- WHAT IS EXPECTED:
Copy out the full data exactly as given; pictures should not be included.

═══ EXCERPTED RECORDS

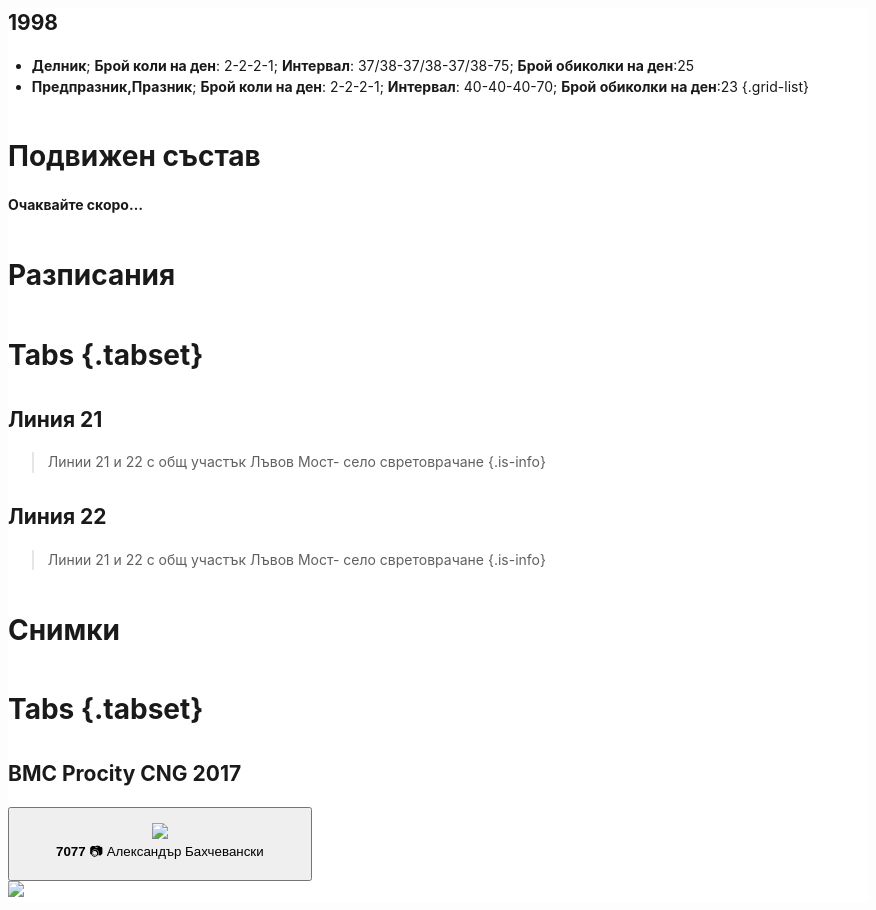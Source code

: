 
## 1998
- **Делник**; **Брой коли на ден**: 2-2-2-1; **Интервал**: 37/38-37/38-37/38-75; **Брой обиколки на ден**:25
- **Предпразник,Празник**; **Брой коли на ден**: 2-2-2-1; **Интервал**: 40-40-40-70; **Брой обиколки на ден**:23
{.grid-list}



# **Подвижен състав**

**Очаквайте скоро…**

# Разписания

# Tabs {.tabset}

## Линия 21

> Линии 21 и 22 с общ участък Лъвов Мост- село свретоврачане
{.is-info}

<iframe src="https://dimitar5555.github.io/sofiatraffic-schedules/#!bus/21/" title="Разписания" width="100%" height="800px" scrolling="yes" frameBorder="0">
</iframe>

## Линия 22

> Линии 21 и 22 с общ участък Лъвов Мост- село свретоврачане
{.is-info}

<iframe src="https://dimitar5555.github.io/sofiatraffic-schedules/#!bus/22/" title="Разписания" width="100%" height="800px" scrolling="yes" frameBorder="0">
</iframe>





# Снимки
  
# Tabs {.tabset}


 ## BMC Procity CNG 2017
  
<div class="dropdown"><button class="imgbtn"><figure><img src="https://live.staticflickr.com/65535/52814437085_e9dd95c30e_k.jpg" height="200px"><figcaption><b>7077 </b>📷 Александър Бахчевански</figcaption></figure></button><div class="dropdown-content"><a href="https://www.flickr.com/photos/196876073@N04/52814437085/in/datetaken/" target="_blank" title="7077"> <img src="https://live.staticflickr.com/65535/52814437085_e9dd95c30e_k.jpg" width="100%"></a></div></div>
  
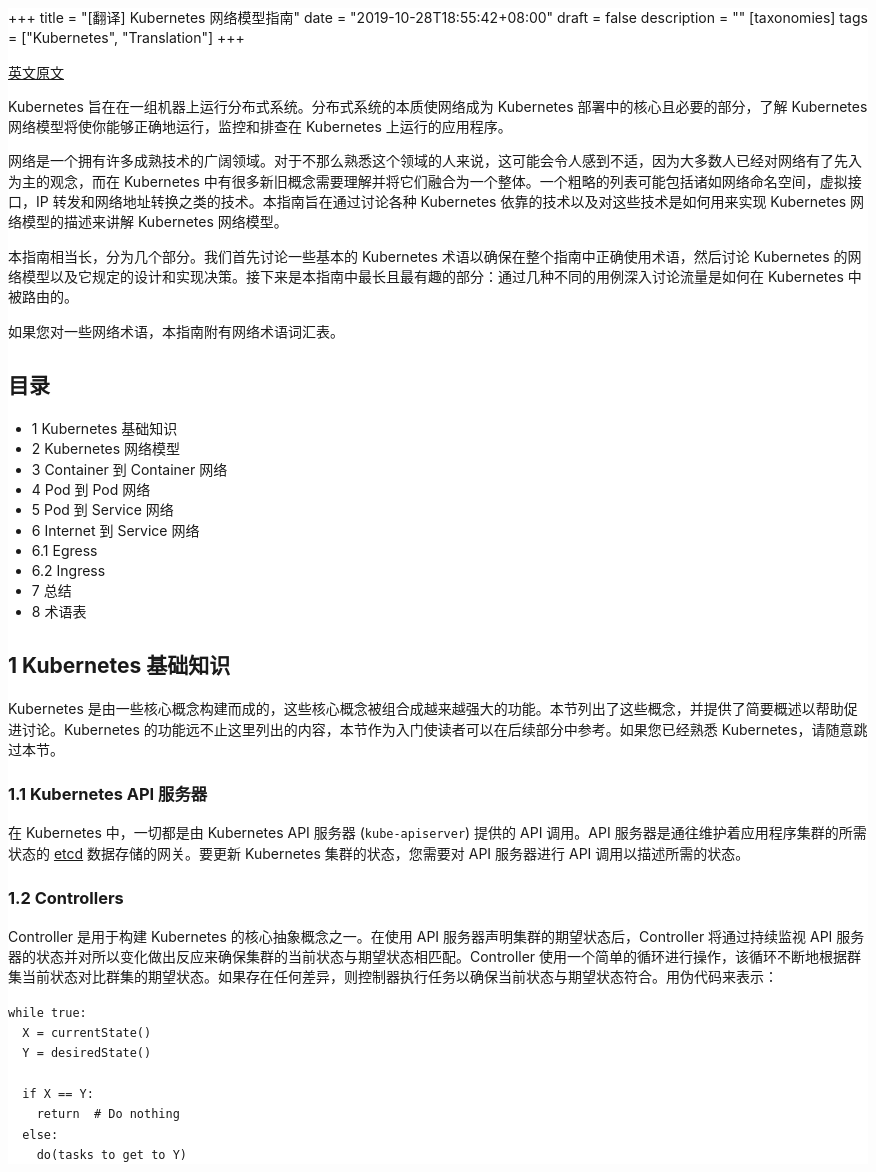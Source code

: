 +++
title = "[翻译] Kubernetes 网络模型指南"
date = "2019-10-28T18:55:42+08:00"
draft = false
description = ""
[taxonomies]
tags = ["Kubernetes", "Translation"]
+++

[英文原文](https://sookocheff.com/post/kubernetes/understanding-kubernetes-networking-model/)

Kubernetes 旨在在一组机器上运行分布式系统。分布式系统的本质使网络成为 Kubernetes 部署中的核心且必要的部分，了解 Kubernetes 网络模型将使你能够正确地运行，监控和排查在 Kubernetes 上运行的应用程序。

网络是一个拥有许多成熟技术的广阔领域。对于不那么熟悉这个领域的人来说，这可能会令人感到不适，因为大多数人已经对网络有了先入为主的观念，而在 Kubernetes 中有很多新旧概念需要理解并将它们融合为一个整体。一个粗略的列表可能包括诸如网络命名空间，虚拟接口，IP 转发和网络地址转换之类的技术。本指南旨在通过讨论各种 Kubernetes 依靠的技术以及对这些技术是如何用来实现 Kubernetes 网络模型的描述来讲解 Kubernetes 网络模型。

本指南相当长，分为几个部分。我们首先讨论一些基本的 Kubernetes 术语以确保在整个指南中正确使用术语，然后讨论 Kubernetes 的网络模型以及它规定的设计和实现决策。接下来是本指南中最长且最有趣的部分：通过几种不同的用例深入讨论流量是如何在 Kubernetes 中被路由的。

如果您对一些网络术语，本指南附有网络术语词汇表。

## 目录

* 1 Kubernetes 基础知识
* 2 Kubernetes 网络模型
* 3 Container 到 Container 网络
* 4 Pod 到 Pod 网络
* 5 Pod 到 Service 网络
* 6 Internet 到 Service 网络
* 6.1 Egress
* 6.2 Ingress
* 7 总结
* 8 术语表

## 1 Kubernetes 基础知识

Kubernetes 是由一些核心概念构建而成的，这些核心概念被组合成越来越强大的功能。本节列出了这些概念，并提供了简要概述以帮助促进讨论。Kubernetes 的功能远不止这里列出的内容，本节作为入门使读者可以在后续部分中参考。如果您已经熟悉 Kubernetes，请随意跳过本节。

### 1.1 Kubernetes API 服务器

在 Kubernetes 中，一切都是由 Kubernetes API 服务器 (`kube-apiserver`) 提供的 API 调用。API 服务器是通往维护着应用程序集群的所需状态的 [etcd](https://github.com/coreos/etcd) 数据存储的网关。要更新 Kubernetes 集群的状态，您需要对 API 服务器进行 API 调用以描述所需的状态。

### 1.2 Controllers

Controller 是用于构建 Kubernetes 的核心抽象概念之一。在使用 API 服务器声明集群的期望状态后，Controller 将通过持续监视 API 服务器的状态并对所以变化做出反应来确保集群的当前状态与期望状态相匹配。Controller 使用一个简单的循环进行操作，该循环不断地根据群集当前状态对比群集的期望状态。如果存在任何差异，则控制器执行任务以确保当前状态与期望状态符合。用伪代码来表示：

```
while true:
  X = currentState()
  Y = desiredState()

  if X == Y:
    return  # Do nothing
  else:
    do(tasks to get to Y)
```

══════

- OUTPUT BELOW:
Source code

: 
## 1998
- **Делник**; **Брой коли на ден**: 2-2-2-1; **Интервал**: 37/38-37/38-37/38-75; **Брой обиколки на ден**:25
- **Предпразник,Празник**; **Брой коли на ден**: 2-2-2-1; **Интервал**: 40-40-40-70; **Брой обиколки на ден**:23
{.grid-list}



# **Подвижен състав**

**Очаквайте скоро…**

# Разписания

# Tabs {.tabset}

## Линия 21

> Линии 21 и 22 с общ участък Лъвов Мост- село свретоврачане
{.is-info}

<iframe src="https://dimitar5555.github.io/sofiatraffic-schedules/#!bus/21/" title="Разписания" width="100%" height="800px" scrolling="yes" frameBorder="0">
</iframe>

## Линия 22

> Линии 21 и 22 с общ участък Лъвов Мост- село свретоврачане
{.is-info}

<iframe src="https://dimitar5555.github.io/sofiatraffic-schedules/#!bus/22/" title="Разписания" width="100%" height="800px" scrolling="yes" frameBorder="0">
</iframe>





# Снимки
  
# Tabs {.tabset}


 ## BMC Procity CNG 2017
  
<div class="dropdown"><button class="imgbtn"><figure><img src="https://live.staticflickr.com/65535/52814437085_e9dd95c30e_k.jpg" height="200px"><figcaption><b>7077 </b>📷 Александър Бахчевански</figcaption></figure></button><div class="dropdown-content"><a href="https://www.flickr.com/photos/196876073@N04/52814437085/in/datetaken/" target="_blank" title="7077"> <img src="https://live.staticflickr.com/65535/52814437085_e9dd95c30e_k.jpg" width="100%"></a></div></div>
  
Source code

: +++
title = "[翻译] Kubernetes 网络模型指南"
date = "2019-10-28T18:55:42+08:00"
draft = false
description = ""
[taxonomies]
tags = ["Kubernetes", "Translation"]
+++

[英文原文](https://sookocheff.com/post/kubernetes/understanding-kubernetes-networking-model/)

Kubernetes 旨在在一组机器上运行分布式系统。分布式系统的本质使网络成为 Kubernetes 部署中的核心且必要的部分，了解 Kubernetes 网络模型将使你能够正确地运行，监控和排查在 Kubernetes 上运行的应用程序。

网络是一个拥有许多成熟技术的广阔领域。对于不那么熟悉这个领域的人来说，这可能会令人感到不适，因为大多数人已经对网络有了先入为主的观念，而在 Kubernetes 中有很多新旧概念需要理解并将它们融合为一个整体。一个粗略的列表可能包括诸如网络命名空间，虚拟接口，IP 转发和网络地址转换之类的技术。本指南旨在通过讨论各种 Kubernetes 依靠的技术以及对这些技术是如何用来实现 Kubernetes 网络模型的描述来讲解 Kubernetes 网络模型。

本指南相当长，分为几个部分。我们首先讨论一些基本的 Kubernetes 术语以确保在整个指南中正确使用术语，然后讨论 Kubernetes 的网络模型以及它规定的设计和实现决策。接下来是本指南中最长且最有趣的部分：通过几种不同的用例深入讨论流量是如何在 Kubernetes 中被路由的。

如果您对一些网络术语，本指南附有网络术语词汇表。

## 目录

* 1 Kubernetes 基础知识
* 2 Kubernetes 网络模型
* 3 Container 到 Container 网络
* 4 Pod 到 Pod 网络
* 5 Pod 到 Service 网络
* 6 Internet 到 Service 网络
* 6.1 Egress
* 6.2 Ingress
* 7 总结
* 8 术语表

## 1 Kubernetes 基础知识

Kubernetes 是由一些核心概念构建而成的，这些核心概念被组合成越来越强大的功能。本节列出了这些概念，并提供了简要概述以帮助促进讨论。Kubernetes 的功能远不止这里列出的内容，本节作为入门使读者可以在后续部分中参考。如果您已经熟悉 Kubernetes，请随意跳过本节。

### 1.1 Kubernetes API 服务器

在 Kubernetes 中，一切都是由 Kubernetes API 服务器 (`kube-apiserver`) 提供的 API 调用。API 服务器是通往维护着应用程序集群的所需状态的 [etcd](https://github.com/coreos/etcd) 数据存储的网关。要更新 Kubernetes 集群的状态，您需要对 API 服务器进行 API 调用以描述所需的状态。

### 1.2 Controllers

Controller 是用于构建 Kubernetes 的核心抽象概念之一。在使用 API 服务器声明集群的期望状态后，Controller 将通过持续监视 API 服务器的状态并对所以变化做出反应来确保集群的当前状态与期望状态相匹配。Controller 使用一个简单的循环进行操作，该循环不断地根据群集当前状态对比群集的期望状态。如果存在任何差异，则控制器执行任务以确保当前状态与期望状态符合。用伪代码来表示：

```
while true:
  X = currentState()
  Y = desiredState()

  if X == Y:
    return  # Do nothing
  else:
    do(tasks to get to Y)
```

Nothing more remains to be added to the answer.